In this respect, the UNCAC, which recognises that “corruption constitutes a threat to stability and security of societies, undermining the institutions and value of democracy […] and jeopardising sustainable development and the rule of law”[7]  is effective in that it refrains from limiting the definition of corruption to bribery of foreign public officials alone. The UNCAC is wider in that it addressed the bribery domestic officials as well as those acting in a private capacity. Furthermore, in moving away from solely concentrating on bribery, ratifying countries are required to criminalise embezzlement, trading in influence, and abuse of functions.[8] The UNCAC also includes preventative measures, such as the establishment of anti-corruption bodies and the promotion of integrity in public administration.

Despite being the first truly global anti-corruption instrument, shortcoming remains. The UNCAC has been criticised for a weak monitoring system in relation to the Articles and those developing countries that have recently joined or have yet to join will require significant assistance in relation to the extensive changes that will have to be made to their laws.[9]

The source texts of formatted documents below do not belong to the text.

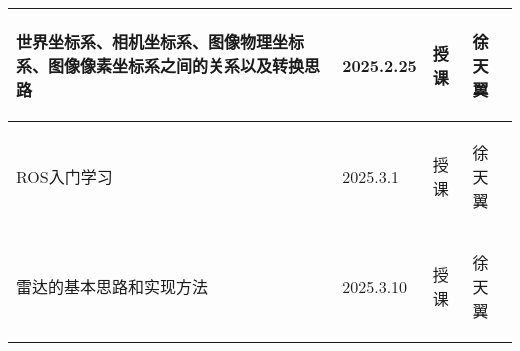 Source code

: \begin{longtable}{ p{6cm} | p{3cm} | p{1.5cm} | p{4.3cm} |}
    \hline

        \begin{center}
            世界坐标系、相机坐标系、图像物理坐标系、图像像素坐标系之间的关系以及转换思路
        \end{center}&
        \begin{center}
            2025.2.25
        \end{center}&
        \begin{center}
            授课
        \end{center}&
        \begin{center}
            徐天翼
        \end{center}\\

    \hline

        \begin{center}
            ROS入门学习
        \end{center}&
        \begin{center}
            2025.3.1
        \end{center}&
        \begin{center}
            授课
        \end{center}&
        \begin{center}
            徐天翼
        \end{center}\\

    \hline

        \begin{center}
            雷达的基本思路和实现方法
        \end{center}&
        \begin{center}
            2025.3.10
        \end{center}&
        \begin{center}
            授课
        \end{center}&
        \begin{center}
            徐天翼
        \end{center}\\

    \hline
    
\end{longtable}
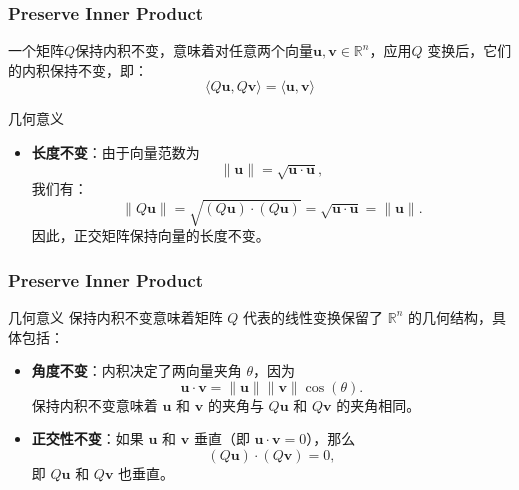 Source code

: \documentclass[aspectratio=169, UTF8]{ctexbeamer}
\begin{document}
\begin{frame}
    \frametitle{Preserve Inner Product}
    \begin{definition}
        一个矩阵$Q$保持内积不变，意味着对任意两个向量$ \mathbf{u}, \mathbf{v} \in \mathbb{R}^n $，应用$Q$ 变换后，它们的内积保持不变，即：
        \begin{equation*}
            \langle Q\mathbf{u}, Q\mathbf{v} \rangle = \langle \mathbf{u}, \mathbf{v} \rangle
        \end{equation*}
    \end{definition}
    \begin{block}{几何意义}
        \begin{itemize}
            \item \textbf{长度不变}：由于向量范数为
                  \[
                      \|\mathbf{u}\| = \sqrt{\mathbf{u} \cdot \mathbf{u}},
                  \]
                  我们有：
                  \[
                      \|Q\mathbf{u}\| = \sqrt{(Q\mathbf{u}) \cdot (Q\mathbf{u})} = \sqrt{\mathbf{u} \cdot \mathbf{u}} = \|\mathbf{u}\|.
                  \]
                  因此，正交矩阵保持向量的长度不变。

        \end{itemize}
    \end{block}
\end{frame}

\begin{frame}
    \frametitle{Preserve Inner Product}
    \begin{block}{几何意义}
        保持内积不变意味着矩阵 $Q$ 代表的线性变换保留了 $\mathbb{R}^n$ 的几何结构，具体包括：

        \begin{itemize}
            \item \textbf{角度不变}：内积决定了两向量夹角 $\theta$，因为
                  \[
                      \mathbf{u} \cdot \mathbf{v} = \|\mathbf{u}\| \|\mathbf{v}\| \cos(\theta).
                  \]
                  保持内积不变意味着 $\mathbf{u}$ 和 $\mathbf{v}$ 的夹角与 $Q\mathbf{u}$ 和 $Q\mathbf{v}$ 的夹角相同。

            \item \textbf{正交性不变}：如果 $\mathbf{u}$ 和 $\mathbf{v}$ 垂直（即 $\mathbf{u} \cdot \mathbf{v} = 0$），那么
                  \[
                      (Q\mathbf{u}) \cdot (Q\mathbf{v}) = 0,
                  \]
                  即 $Q\mathbf{u}$ 和 $Q\mathbf{v}$ 也垂直。
        \end{itemize}
    \end{block}
\end{frame}
\end{document}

[1] Nihal Sri Ameresekere, Un Convention Against Corruption to Combat Fraud and Corruption: A Cancerous Menace with Mere Rhetoric Subverts Un Convention, (Authorhouse, 2011), 9.
[2] Ibid.
[3] Patrycja Szarek-Mason, The European Union's Fight Against Corruption: The Evolving Policy Towards Member States and Candidate Countries, (Cambridge University Press, 2010), 5.
[4] Ibid.
[5] Stuart H. Deming, The Foreign Corrupt Practices Act and the New International Norms, (American Bar Association, 2010), 4.
[6] Ibid, 26.
[7] Preamble, UNCAC.
[8] Articles 15-19 UNCAC.
[9] Asian Development Bank, OECD, ADB/OECD Anti-Corruption Initiative for Asia and the Pacific Strategies for Business, Government and Civil Society to Fight Corruption in Asia and the Pacific, (OECD Publishing, 2009), 70.